Rendered images with source text
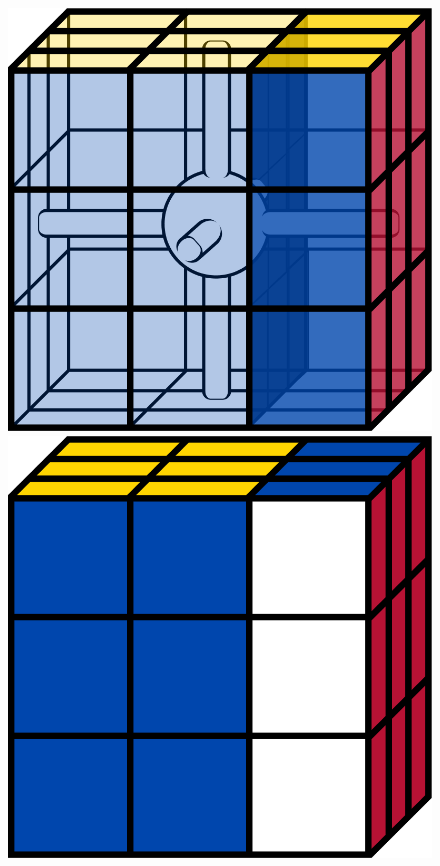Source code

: \documentclass[12pt]{article}
\begin{document}
\begin{figure}[h]
\begin{minipage}[c]{0.2\textwidth}
        \includegraphics[scale=0.1]{moves/core_r_highlight.png}
    \end{minipage}
    \begin{minipage}[c]{0.05\textwidth}
        \centering
    \end{minipage}
    \hspace{0.5cm}
    \begin{minipage}[c]{0.2\textwidth}
        \includegraphics[scale=0.1]{moves/cube_r.png}

\end{minipage}
\end{figure}
\end{document}
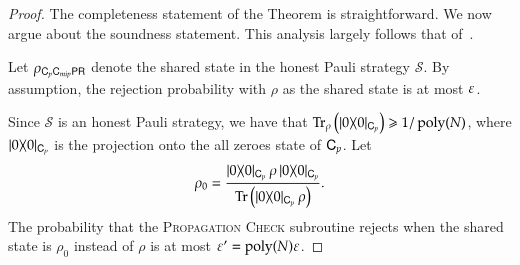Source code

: \begin{proof}
	The completeness statement of the Theorem is straightforward. We now argue about the soundness statement. This analysis largely follows that of~\cite{ji2016compression}. 
	
	Let $\rho_{{\mathsf{C}}_p {\mathsf{C}}_{mip} {\mathsf{P}} {\mathsf{R}}}$ denote the shared state in the honest Pauli strategy $\mathcal{S}$. By assumption, the rejection probability with $\rho$ as the shared state is at most $\varepsilon$. %
	
	Since $\mathcal{S}$ is an honest Pauli strategy, we have that $\operatorname{Tr}_\rho \left ( |0\rangle\! \langle 0|_{{\mathsf{C}}_p}  \right) \geqslant 1/\operatorname{poly}(N)$, where $|0\rangle\! \langle 0|_{{\mathsf{C}}_p}$ is the projection onto the all zeroes state of ${\mathsf{C}}_p$. Let 
	\[
		\rho_0 = \frac{|0\rangle\! \langle 0|_{{\mathsf{C}}_p} \, \rho \, |0\rangle\! \langle 0|_{{\mathsf{C}}_p}}{\operatorname{Tr} \left ( |0\rangle\! \langle 0|_{{\mathsf{C}}_p} \, \rho \right)}.
	\]
	The probability that the \textsc{Propagation Check} subroutine rejects when the shared state is $\rho_0$ instead of $\rho$ is at most $\varepsilon' = \operatorname{poly}(N) \varepsilon$. 
	

\end{proof}
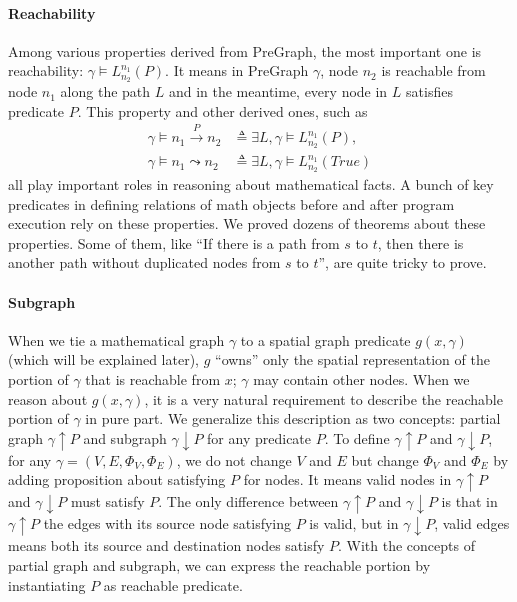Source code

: \paragraph{Reachability}
Among various properties derived from PreGraph, the most important one
is reachability: $\gamma \models L_{n_2}^{n_1}(P)$. It means in
PreGraph $\gamma$, node $n_2$ is reachable from node $n_1$ along the
path $L$ and in the meantime, every node in $L$ satisfies predicate
$P$. This property and other derived ones, such as
\begin{equation*}
\begin{split}
\gamma\models n_1 \xrightarrow{P} n_2 &\triangleq \exists L, \gamma \models L_{n_2}^{n_1}(P),\\
\gamma\models n_1 \leadsto n_2 &\triangleq \exists L, \gamma \models L_{n_2}^{n_1}(True)
\end{split}
\end{equation*}
all play important roles in reasoning about mathematical facts. A
bunch of key predicates in defining relations of math objects before
and after program execution rely on these properties. We proved dozens
of theorems about these properties. Some of them, like ``If there is a
path from $s$ to $t$, then there is another path without duplicated
nodes from $s$ to $t$'', are quite tricky to prove.

\paragraph{Subgraph}
When we tie a mathematical graph $\gamma$ to a spatial graph predicate
$g(x, \gamma)$ (which will be explained later), $g$ ``owns'' only the
spatial representation of the portion of $\gamma$ that is reachable
from $x$; $\gamma$ may contain other nodes. When we reason about
$g(x, \gamma)$, it is a very natural requirement to describe the
reachable portion of $\gamma$ in pure part. We generalize this
description as two concepts: partial graph $\gamma \uparrow P$ and
subgraph $\gamma \downarrow P$ for any predicate $P$. To define
$\gamma \uparrow P$ and $\gamma \downarrow P$, for any $\gamma=(V,
E, \Phi_V, \Phi_E)$, we do not change $V$ and $E$ but change $\Phi_V$
and $\Phi_E$ by adding proposition about satisfying $P$ for nodes. It
means valid nodes in $\gamma \uparrow P$ and $\gamma \downarrow P$
must satisfy $P$. The only difference between $\gamma \uparrow P$ and
$\gamma \downarrow P$ is that in $\gamma \uparrow P$ the edges with
its source node satisfying $P$ is valid, but in $\gamma \downarrow P$,
valid edges means both its source and destination nodes satisfy
$P$. With the concepts of partial graph and subgraph, we can express
the reachable portion by instantiating $P$ as reachable predicate.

=== The problem ===
Set every record down again verbatim, without pictures.

=== Response to the task ===
Source code

: \documentclass[12pt]{article}
\begin{document}
\begin{figure}[h]
\begin{minipage}[c]{0.2\textwidth}
        \includegraphics[scale=0.1]{moves/core_r_highlight.png}
    \end{minipage}
    \begin{minipage}[c]{0.05\textwidth}
        \centering
    \end{minipage}
    \hspace{0.5cm}
    \begin{minipage}[c]{0.2\textwidth}
        \includegraphics[scale=0.1]{moves/cube_r.png}

\end{minipage}
\end{figure}
\end{document}
Source code

: \begin{proof}
	The completeness statement of the Theorem is straightforward. We now argue about the soundness statement. This analysis largely follows that of~\cite{ji2016compression}. 
	
	Let $\rho_{{\mathsf{C}}_p {\mathsf{C}}_{mip} {\mathsf{P}} {\mathsf{R}}}$ denote the shared state in the honest Pauli strategy $\mathcal{S}$. By assumption, the rejection probability with $\rho$ as the shared state is at most $\varepsilon$. %
	
	Since $\mathcal{S}$ is an honest Pauli strategy, we have that $\operatorname{Tr}_\rho \left ( |0\rangle\! \langle 0|_{{\mathsf{C}}_p}  \right) \geqslant 1/\operatorname{poly}(N)$, where $|0\rangle\! \langle 0|_{{\mathsf{C}}_p}$ is the projection onto the all zeroes state of ${\mathsf{C}}_p$. Let 
	\[
		\rho_0 = \frac{|0\rangle\! \langle 0|_{{\mathsf{C}}_p} \, \rho \, |0\rangle\! \langle 0|_{{\mathsf{C}}_p}}{\operatorname{Tr} \left ( |0\rangle\! \langle 0|_{{\mathsf{C}}_p} \, \rho \right)}.
	\]
	The probability that the \textsc{Propagation Check} subroutine rejects when the shared state is $\rho_0$ instead of $\rho$ is at most $\varepsilon' = \operatorname{poly}(N) \varepsilon$. 
	

\end{proof}
Source code

: \paragraph{Reachability}
Among various properties derived from PreGraph, the most important one
is reachability: $\gamma \models L_{n_2}^{n_1}(P)$. It means in
PreGraph $\gamma$, node $n_2$ is reachable from node $n_1$ along the
path $L$ and in the meantime, every node in $L$ satisfies predicate
$P$. This property and other derived ones, such as
\begin{equation*}
\begin{split}
\gamma\models n_1 \xrightarrow{P} n_2 &\triangleq \exists L, \gamma \models L_{n_2}^{n_1}(P),\\
\gamma\models n_1 \leadsto n_2 &\triangleq \exists L, \gamma \models L_{n_2}^{n_1}(True)
\end{split}
\end{equation*}
all play important roles in reasoning about mathematical facts. A
bunch of key predicates in defining relations of math objects before
and after program execution rely on these properties. We proved dozens
of theorems about these properties. Some of them, like ``If there is a
path from $s$ to $t$, then there is another path without duplicated
nodes from $s$ to $t$'', are quite tricky to prove.

\paragraph{Subgraph}
When we tie a mathematical graph $\gamma$ to a spatial graph predicate
$g(x, \gamma)$ (which will be explained later), $g$ ``owns'' only the
spatial representation of the portion of $\gamma$ that is reachable
from $x$; $\gamma$ may contain other nodes. When we reason about
$g(x, \gamma)$, it is a very natural requirement to describe the
reachable portion of $\gamma$ in pure part. We generalize this
description as two concepts: partial graph $\gamma \uparrow P$ and
subgraph $\gamma \downarrow P$ for any predicate $P$. To define
$\gamma \uparrow P$ and $\gamma \downarrow P$, for any $\gamma=(V,
E, \Phi_V, \Phi_E)$, we do not change $V$ and $E$ but change $\Phi_V$
and $\Phi_E$ by adding proposition about satisfying $P$ for nodes. It
means valid nodes in $\gamma \uparrow P$ and $\gamma \downarrow P$
must satisfy $P$. The only difference between $\gamma \uparrow P$ and
$\gamma \downarrow P$ is that in $\gamma \uparrow P$ the edges with
its source node satisfying $P$ is valid, but in $\gamma \downarrow P$,
valid edges means both its source and destination nodes satisfy
$P$. With the concepts of partial graph and subgraph, we can express
the reachable portion by instantiating $P$ as reachable predicate.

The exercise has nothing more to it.